> [Instructions for the task] All lines in the material with the string "have" should be listed.
+++
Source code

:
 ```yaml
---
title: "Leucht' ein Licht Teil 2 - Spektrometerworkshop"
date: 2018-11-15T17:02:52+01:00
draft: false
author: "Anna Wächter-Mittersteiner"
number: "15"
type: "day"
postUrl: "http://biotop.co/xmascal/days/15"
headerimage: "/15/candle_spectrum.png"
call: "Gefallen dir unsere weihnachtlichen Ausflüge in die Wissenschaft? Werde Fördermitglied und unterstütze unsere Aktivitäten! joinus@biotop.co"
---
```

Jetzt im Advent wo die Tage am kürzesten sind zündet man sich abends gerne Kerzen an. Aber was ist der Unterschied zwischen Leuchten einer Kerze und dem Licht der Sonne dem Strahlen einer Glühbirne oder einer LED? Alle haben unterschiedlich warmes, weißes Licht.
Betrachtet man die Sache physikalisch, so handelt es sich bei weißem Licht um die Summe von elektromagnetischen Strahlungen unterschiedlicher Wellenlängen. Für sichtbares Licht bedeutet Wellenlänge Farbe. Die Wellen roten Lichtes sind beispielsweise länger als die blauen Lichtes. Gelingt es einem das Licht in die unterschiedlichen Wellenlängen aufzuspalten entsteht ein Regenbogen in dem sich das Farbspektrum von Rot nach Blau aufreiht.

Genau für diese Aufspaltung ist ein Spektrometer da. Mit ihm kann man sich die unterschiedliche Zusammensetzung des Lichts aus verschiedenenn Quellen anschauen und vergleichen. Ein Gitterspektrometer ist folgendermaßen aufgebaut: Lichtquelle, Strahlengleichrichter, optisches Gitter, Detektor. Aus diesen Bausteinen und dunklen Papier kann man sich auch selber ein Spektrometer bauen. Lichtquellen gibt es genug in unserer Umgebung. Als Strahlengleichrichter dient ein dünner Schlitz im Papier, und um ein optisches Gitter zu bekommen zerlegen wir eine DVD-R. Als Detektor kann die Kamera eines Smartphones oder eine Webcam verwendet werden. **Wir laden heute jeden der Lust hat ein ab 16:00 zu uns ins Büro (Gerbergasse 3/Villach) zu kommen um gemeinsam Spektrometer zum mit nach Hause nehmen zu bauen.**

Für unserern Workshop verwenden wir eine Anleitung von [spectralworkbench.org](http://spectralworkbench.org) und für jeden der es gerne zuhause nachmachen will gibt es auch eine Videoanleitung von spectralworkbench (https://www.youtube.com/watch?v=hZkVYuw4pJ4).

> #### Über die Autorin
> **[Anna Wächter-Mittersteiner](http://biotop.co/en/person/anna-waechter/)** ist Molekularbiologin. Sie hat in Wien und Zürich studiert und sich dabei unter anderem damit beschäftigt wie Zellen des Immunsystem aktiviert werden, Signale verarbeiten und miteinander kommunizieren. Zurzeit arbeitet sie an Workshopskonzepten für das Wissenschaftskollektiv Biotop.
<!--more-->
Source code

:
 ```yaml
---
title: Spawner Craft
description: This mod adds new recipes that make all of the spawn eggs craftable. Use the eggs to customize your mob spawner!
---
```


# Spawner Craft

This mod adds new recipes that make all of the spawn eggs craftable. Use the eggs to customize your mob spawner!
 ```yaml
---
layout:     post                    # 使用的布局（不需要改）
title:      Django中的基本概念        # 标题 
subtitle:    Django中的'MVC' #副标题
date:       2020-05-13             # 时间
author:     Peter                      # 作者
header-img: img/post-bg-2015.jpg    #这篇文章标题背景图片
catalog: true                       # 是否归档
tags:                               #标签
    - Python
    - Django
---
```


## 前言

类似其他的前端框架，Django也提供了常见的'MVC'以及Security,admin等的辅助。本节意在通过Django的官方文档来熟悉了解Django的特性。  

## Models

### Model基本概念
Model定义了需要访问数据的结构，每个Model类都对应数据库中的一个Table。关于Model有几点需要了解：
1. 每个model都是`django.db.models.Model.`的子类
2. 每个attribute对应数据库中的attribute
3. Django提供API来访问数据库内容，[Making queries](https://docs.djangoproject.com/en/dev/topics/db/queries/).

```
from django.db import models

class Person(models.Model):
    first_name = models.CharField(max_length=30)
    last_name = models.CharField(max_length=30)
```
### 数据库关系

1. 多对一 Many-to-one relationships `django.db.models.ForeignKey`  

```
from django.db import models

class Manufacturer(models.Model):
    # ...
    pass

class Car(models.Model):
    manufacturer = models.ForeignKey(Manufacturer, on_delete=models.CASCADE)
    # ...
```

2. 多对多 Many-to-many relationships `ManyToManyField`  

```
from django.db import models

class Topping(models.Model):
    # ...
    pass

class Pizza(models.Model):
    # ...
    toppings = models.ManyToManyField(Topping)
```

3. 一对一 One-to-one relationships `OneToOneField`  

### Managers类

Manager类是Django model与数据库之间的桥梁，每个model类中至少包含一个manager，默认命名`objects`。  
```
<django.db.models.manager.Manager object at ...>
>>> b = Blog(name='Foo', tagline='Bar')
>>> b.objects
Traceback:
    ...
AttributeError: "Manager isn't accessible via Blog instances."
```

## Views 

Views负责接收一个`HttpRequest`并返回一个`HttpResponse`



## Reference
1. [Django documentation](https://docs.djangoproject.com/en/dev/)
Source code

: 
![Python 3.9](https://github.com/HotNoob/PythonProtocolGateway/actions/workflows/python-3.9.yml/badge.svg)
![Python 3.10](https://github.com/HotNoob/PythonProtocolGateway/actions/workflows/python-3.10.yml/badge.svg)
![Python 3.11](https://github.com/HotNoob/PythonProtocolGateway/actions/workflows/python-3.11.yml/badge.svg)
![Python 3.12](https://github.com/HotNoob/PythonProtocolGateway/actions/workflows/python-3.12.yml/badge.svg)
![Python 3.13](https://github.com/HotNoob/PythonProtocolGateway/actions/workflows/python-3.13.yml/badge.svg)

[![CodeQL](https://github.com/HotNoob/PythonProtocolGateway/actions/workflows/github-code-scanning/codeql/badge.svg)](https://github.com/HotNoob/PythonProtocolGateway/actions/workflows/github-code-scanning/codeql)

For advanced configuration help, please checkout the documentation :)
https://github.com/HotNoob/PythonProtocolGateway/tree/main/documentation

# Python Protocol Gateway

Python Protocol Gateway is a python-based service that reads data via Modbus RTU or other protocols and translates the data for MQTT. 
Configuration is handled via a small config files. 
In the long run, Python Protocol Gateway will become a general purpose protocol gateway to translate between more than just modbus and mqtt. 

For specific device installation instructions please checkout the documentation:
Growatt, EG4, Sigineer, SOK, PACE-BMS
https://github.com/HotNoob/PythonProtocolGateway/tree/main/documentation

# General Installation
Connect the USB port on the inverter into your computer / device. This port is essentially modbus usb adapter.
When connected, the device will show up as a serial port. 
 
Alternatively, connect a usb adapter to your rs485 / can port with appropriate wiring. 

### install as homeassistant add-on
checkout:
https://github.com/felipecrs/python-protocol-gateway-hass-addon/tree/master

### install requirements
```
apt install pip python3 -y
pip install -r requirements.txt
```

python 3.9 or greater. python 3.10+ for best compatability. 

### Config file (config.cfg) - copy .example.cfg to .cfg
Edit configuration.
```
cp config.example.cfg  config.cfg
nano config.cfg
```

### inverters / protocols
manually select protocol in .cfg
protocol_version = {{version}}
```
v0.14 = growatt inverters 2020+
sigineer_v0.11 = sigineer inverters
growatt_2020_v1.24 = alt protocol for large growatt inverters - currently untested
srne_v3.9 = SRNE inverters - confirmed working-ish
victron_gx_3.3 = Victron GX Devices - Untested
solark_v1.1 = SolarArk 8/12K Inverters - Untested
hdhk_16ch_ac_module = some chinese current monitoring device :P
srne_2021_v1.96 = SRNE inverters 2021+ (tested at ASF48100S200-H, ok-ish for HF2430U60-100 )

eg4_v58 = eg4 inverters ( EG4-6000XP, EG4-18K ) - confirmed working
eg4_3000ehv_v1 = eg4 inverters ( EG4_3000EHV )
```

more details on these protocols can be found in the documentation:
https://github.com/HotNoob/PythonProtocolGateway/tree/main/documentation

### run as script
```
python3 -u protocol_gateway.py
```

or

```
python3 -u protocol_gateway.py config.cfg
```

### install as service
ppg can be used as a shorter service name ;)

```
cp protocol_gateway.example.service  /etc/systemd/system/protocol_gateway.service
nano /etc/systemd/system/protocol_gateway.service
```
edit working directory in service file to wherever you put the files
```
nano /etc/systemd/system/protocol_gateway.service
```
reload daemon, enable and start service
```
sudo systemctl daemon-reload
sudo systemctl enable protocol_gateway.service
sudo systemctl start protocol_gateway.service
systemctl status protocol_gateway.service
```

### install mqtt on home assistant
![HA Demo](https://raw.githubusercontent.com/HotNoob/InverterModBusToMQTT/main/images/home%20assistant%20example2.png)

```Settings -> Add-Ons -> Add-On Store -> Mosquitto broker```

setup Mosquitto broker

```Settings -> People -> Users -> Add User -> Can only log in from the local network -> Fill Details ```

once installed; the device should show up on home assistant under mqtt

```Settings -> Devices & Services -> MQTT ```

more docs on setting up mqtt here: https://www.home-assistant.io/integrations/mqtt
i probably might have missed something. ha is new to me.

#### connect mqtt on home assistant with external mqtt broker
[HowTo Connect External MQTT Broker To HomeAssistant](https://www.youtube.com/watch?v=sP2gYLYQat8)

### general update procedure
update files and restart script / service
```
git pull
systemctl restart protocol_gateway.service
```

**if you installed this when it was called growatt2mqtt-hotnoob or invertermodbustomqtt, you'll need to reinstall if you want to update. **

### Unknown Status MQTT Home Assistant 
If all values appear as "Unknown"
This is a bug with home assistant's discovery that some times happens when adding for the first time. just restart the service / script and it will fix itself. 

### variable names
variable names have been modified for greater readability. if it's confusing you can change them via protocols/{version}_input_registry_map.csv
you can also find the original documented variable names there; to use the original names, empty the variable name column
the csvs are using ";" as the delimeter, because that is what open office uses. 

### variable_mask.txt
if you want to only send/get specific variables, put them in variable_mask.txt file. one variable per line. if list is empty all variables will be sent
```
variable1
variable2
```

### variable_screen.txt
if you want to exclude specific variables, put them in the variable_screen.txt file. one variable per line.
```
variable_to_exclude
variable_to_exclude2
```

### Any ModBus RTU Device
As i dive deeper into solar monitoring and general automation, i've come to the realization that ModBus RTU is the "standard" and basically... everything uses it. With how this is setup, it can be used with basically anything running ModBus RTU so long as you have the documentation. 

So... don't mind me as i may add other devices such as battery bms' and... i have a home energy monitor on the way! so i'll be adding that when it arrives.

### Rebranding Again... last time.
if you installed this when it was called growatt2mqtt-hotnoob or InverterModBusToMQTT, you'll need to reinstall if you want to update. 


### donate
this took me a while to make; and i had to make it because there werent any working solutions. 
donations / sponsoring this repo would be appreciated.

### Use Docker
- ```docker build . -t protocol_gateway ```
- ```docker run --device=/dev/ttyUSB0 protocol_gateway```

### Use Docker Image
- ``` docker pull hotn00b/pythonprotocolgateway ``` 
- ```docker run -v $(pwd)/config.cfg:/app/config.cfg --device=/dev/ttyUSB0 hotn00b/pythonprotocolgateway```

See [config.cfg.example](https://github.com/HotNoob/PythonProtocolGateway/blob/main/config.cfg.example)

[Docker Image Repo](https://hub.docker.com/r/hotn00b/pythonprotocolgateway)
+++
> [Your response]
i probably might have missed something. ha is new to me.
variable names have been modified for greater readability. if it's confusing you can change them via protocols/{version}_input_registry_map.csv
As i dive deeper into solar monitoring and general automation, i've come to the realization that ModBus RTU is the "standard" and basically... everything uses it. With how this is setup, it can be used with basically anything running ModBus RTU so long as you have the documentation. 
So... don't mind me as i may add other devices such as battery bms' and... i have a home energy monitor on the way! so i'll be adding that when it arrives.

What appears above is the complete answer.